To install the proxy, use npm install -g was-tested
.
Start was-tested by specifying target url and which urls to instrument.
was-tested --target <server url> --reset --instrument "app*.js"
Open the proxy url in the browser, the website should be fully functioning (except for web sockets).
The updated code coverage is sent back to the proxy, where is accumulates. You can see HTML report
by browsing to <proxy url>/__report/
. The complete coverage collected so far can be downloaded as a json
from <proxy url>/__coverage/
. The coverage file is generated using istanbul.
Example
You can see the code coverage in action using an example included in the was-tested repo. Run the example using a static webserver, I recommend http-server.
npm install -g http-server
git clone https://github.com/bahmutov/was-tested.git
cd was-tested/test/button-click
http-server -p 3003
You should see the original application by browsing to localhost:3003
. Now start the proxy
was-tested --target http://localhost:3003 --reset --instrument "app.js"
Browse to localhost:5050
and you should see the same example. If you open the DevTools and look at app.js
you should see instrumented code.
The network log shows the coverage information sent back to the proxy.

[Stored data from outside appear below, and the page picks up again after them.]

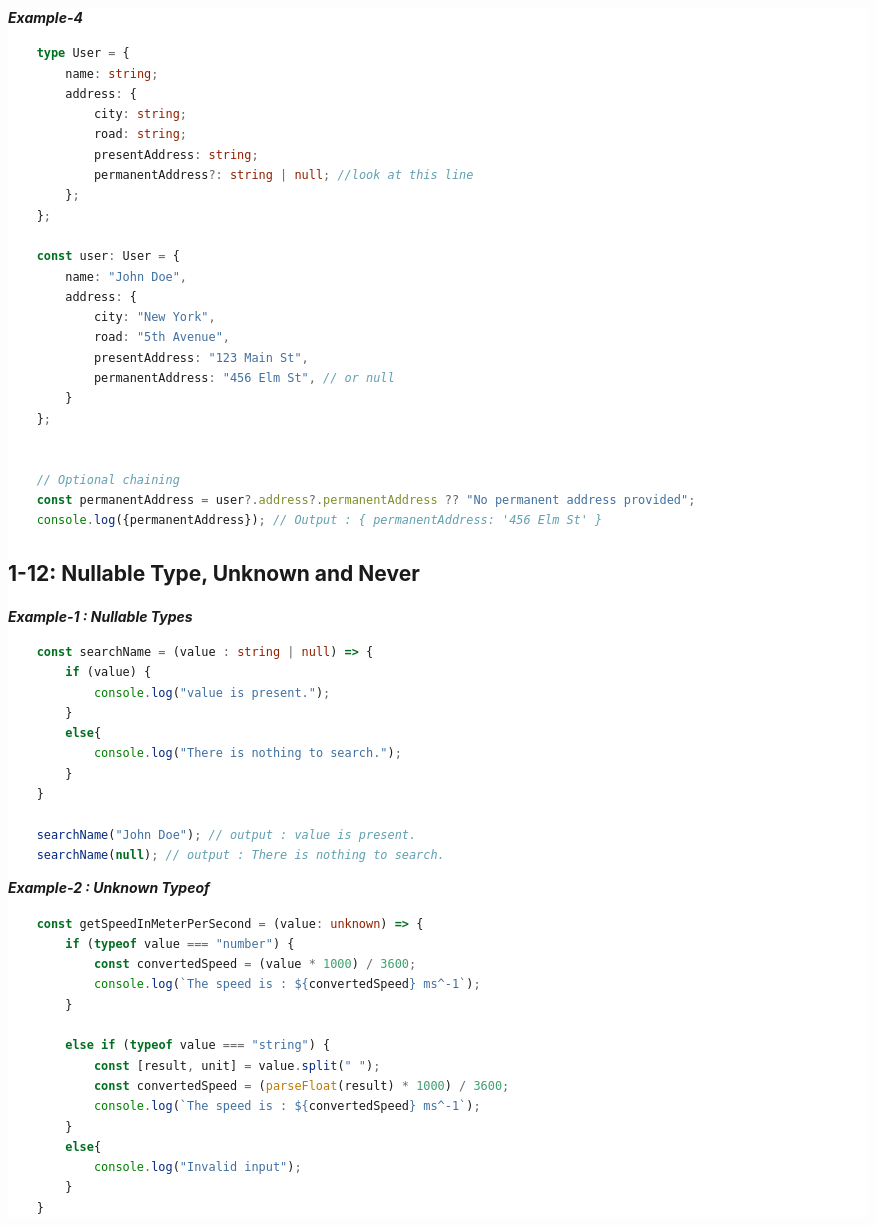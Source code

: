 ***Example-4***

```ts
    type User = {
        name: string;
        address: {
            city: string;
            road: string;
            presentAddress: string;
            permanentAddress?: string | null; //look at this line
        };
    };

    const user: User = {
        name: "John Doe",
        address: {
            city: "New York",
            road: "5th Avenue",
            presentAddress: "123 Main St",
            permanentAddress: "456 Elm St", // or null
        }
    };


    // Optional chaining
    const permanentAddress = user?.address?.permanentAddress ?? "No permanent address provided";
    console.log({permanentAddress}); // Output : { permanentAddress: '456 Elm St' }
```


## 1-12: Nullable Type, Unknown and Never

***Example-1 : Nullable Types***

```ts
    const searchName = (value : string | null) => {
        if (value) {
            console.log("value is present.");
        }
        else{
            console.log("There is nothing to search.");
        }
    }

    searchName("John Doe"); // output : value is present.
    searchName(null); // output : There is nothing to search.
```


***Example-2 : Unknown Typeof***

```ts
    const getSpeedInMeterPerSecond = (value: unknown) => {
        if (typeof value === "number") {
            const convertedSpeed = (value * 1000) / 3600;
            console.log(`The speed is : ${convertedSpeed} ms^-1`);
        }

        else if (typeof value === "string") {
            const [result, unit] = value.split(" ");
            const convertedSpeed = (parseFloat(result) * 1000) / 3600;
            console.log(`The speed is : ${convertedSpeed} ms^-1`);
        }
        else{
            console.log("Invalid input");
        }
    }
```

Every 5 seconds the script injected by the proxy into the app.js
checks if the coverage has changed.
If code coverage object has changed, it is sent back to the proxy. You can see the initial code coverage
as a report by opening localhost:5050/__report/
page.
Now click the button "Click Me" on the page. It should pop an alert. Click "Ok" and then see the updated code coverage information sent to the proxy.
If you reload the HTML code coverage report, you should see that all code lines are covered now.